The Terracotta Dog
First edition (Italy) | |
Author | Andrea Camilleri |
---|---|
Original title | Il cane di terracotta |
Translator | Stephen Sartarelli |
Country | Italy, Sicily |
Language | Italian/Sicilian |
Series | Inspector Salvo Montalbano, #2 |
Genre | Crime, Mystery novel |
Publisher | Macmillan/Picador |
Publication date | 1996 (orig.) & 2002 (Eng. trans. ) |
Media type | Print (Hardcover, Paperback) |
Pages | 352pp (Eng. trans.) |
ISBN | 0-330-49291-8 (Eng. trans.) |
OCLC | 59278658 |
Preceded by | The Shape Of Water |
Followed by | The Snack Thief |
The Terracotta Dog (Il cane di terracotta) is a 1996 novel by Andrea Camilleri, translated into English in 2002 by Stephen Sartarelli. It is the second novel in the internationally popular Inspector Montalbano series.

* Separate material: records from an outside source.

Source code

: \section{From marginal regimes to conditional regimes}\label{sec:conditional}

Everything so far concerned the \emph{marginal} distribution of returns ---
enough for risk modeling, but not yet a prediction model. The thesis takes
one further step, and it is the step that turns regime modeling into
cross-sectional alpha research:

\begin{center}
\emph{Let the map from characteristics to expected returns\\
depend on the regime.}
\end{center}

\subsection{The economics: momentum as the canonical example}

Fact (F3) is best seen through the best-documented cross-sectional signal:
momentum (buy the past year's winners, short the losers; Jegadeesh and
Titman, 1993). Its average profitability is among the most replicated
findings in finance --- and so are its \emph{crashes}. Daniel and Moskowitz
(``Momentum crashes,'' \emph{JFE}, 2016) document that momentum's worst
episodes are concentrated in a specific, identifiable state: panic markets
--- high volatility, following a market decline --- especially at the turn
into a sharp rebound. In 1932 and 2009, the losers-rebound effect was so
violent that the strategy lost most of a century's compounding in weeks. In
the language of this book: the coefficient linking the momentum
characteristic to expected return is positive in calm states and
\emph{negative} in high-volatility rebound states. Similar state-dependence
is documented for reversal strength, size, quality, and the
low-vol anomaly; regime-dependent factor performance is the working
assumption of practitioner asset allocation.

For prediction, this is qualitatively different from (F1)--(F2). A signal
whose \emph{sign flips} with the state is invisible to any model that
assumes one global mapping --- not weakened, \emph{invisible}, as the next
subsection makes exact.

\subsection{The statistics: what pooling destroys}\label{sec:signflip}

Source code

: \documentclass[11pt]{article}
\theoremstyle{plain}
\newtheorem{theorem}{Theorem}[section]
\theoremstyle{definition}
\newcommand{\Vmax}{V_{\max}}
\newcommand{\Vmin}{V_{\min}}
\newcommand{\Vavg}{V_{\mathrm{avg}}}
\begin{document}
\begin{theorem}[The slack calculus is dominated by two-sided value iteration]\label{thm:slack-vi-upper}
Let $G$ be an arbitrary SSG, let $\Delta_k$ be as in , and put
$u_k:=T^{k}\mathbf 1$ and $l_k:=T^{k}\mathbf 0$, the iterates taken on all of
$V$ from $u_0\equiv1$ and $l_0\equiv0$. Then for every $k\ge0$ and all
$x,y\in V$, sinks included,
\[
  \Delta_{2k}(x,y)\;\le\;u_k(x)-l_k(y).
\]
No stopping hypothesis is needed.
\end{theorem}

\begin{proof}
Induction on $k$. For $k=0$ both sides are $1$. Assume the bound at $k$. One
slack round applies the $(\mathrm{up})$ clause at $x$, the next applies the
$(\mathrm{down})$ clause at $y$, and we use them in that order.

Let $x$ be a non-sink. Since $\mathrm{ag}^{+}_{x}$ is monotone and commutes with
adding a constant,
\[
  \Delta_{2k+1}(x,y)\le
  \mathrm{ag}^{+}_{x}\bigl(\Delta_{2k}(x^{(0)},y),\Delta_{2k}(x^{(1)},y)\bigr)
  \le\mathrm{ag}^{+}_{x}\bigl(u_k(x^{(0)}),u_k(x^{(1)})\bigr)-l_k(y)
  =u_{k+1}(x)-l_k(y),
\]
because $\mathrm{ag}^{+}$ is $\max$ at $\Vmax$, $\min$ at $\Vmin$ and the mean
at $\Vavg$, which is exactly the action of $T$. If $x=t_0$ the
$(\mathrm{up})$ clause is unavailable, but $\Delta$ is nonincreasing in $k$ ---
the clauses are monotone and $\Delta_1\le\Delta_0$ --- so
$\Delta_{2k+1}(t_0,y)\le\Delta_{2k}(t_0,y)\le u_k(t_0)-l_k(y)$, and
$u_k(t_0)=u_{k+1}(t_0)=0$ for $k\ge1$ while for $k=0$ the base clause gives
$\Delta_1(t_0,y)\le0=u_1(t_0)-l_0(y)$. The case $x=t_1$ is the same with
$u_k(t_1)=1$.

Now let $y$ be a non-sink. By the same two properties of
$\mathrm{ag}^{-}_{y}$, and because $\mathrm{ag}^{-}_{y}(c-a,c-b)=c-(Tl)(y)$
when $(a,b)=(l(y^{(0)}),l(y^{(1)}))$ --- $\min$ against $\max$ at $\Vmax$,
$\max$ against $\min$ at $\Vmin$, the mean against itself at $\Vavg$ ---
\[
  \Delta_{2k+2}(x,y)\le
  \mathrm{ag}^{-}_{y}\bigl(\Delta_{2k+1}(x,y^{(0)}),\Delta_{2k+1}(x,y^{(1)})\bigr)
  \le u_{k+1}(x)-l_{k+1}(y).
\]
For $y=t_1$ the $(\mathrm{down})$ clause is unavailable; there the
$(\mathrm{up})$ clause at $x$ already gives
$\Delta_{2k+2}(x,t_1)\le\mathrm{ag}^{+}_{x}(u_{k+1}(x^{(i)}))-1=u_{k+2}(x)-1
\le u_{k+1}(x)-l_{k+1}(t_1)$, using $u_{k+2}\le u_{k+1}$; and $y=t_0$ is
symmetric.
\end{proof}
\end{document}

While chasing down a mafia crime, Montalbano finds a cave with symbolic artifacts and the bodies of two young lovers, hidden since World War II.
While it was the second of the published books, the movie was actually produced by RAI out of order, two years later in 2000, as the 4th film. The story starts off with "Tano Il Greco", a tired mafia boss, making a deal with Montalbano to stage his arrest in order for him to save face. The arrest causes Montalbano to have to appear at a press conference and be considered for promotion, both of which he does not appreciate. At the same time there has also been a theft of a grocery store delivery truck and the two crimes come together with inside information from Tano that leads Montalbano and his team to search for a secret cave used as a shelter during world war two and now used by mafia arms smugglers.
Montalbano notices that the inside of the cave is not symmetrical and figures out there must be a secret room where he discovers the mummified bodies of two young lovers, carefully arranged in what appears to be some kind of ancient ritual guarded by a clay guard dog. Learning that the bodies were placed sometime around the allied invasion (sbarcare) and devastating bombing of the island at the end of World War II, Montalbano interviews local residents from that time to try to piece together who the young couple were and why they were killed and why they were ritually buried.
One thing that puzzles Montalbano as he learns more about the ritual burial is that it doesn't make sense because it is a mixture of different traditions and this leads him to look for someone who might have knowledge of different burial rites. And once he has a suspect for the person that conducted the ritual burial, Montalbano stages an elaborate ploy to get onto the TV news so that maybe his suspect living in some other part of Italy might get his message and return to the site of the crime 50 years later.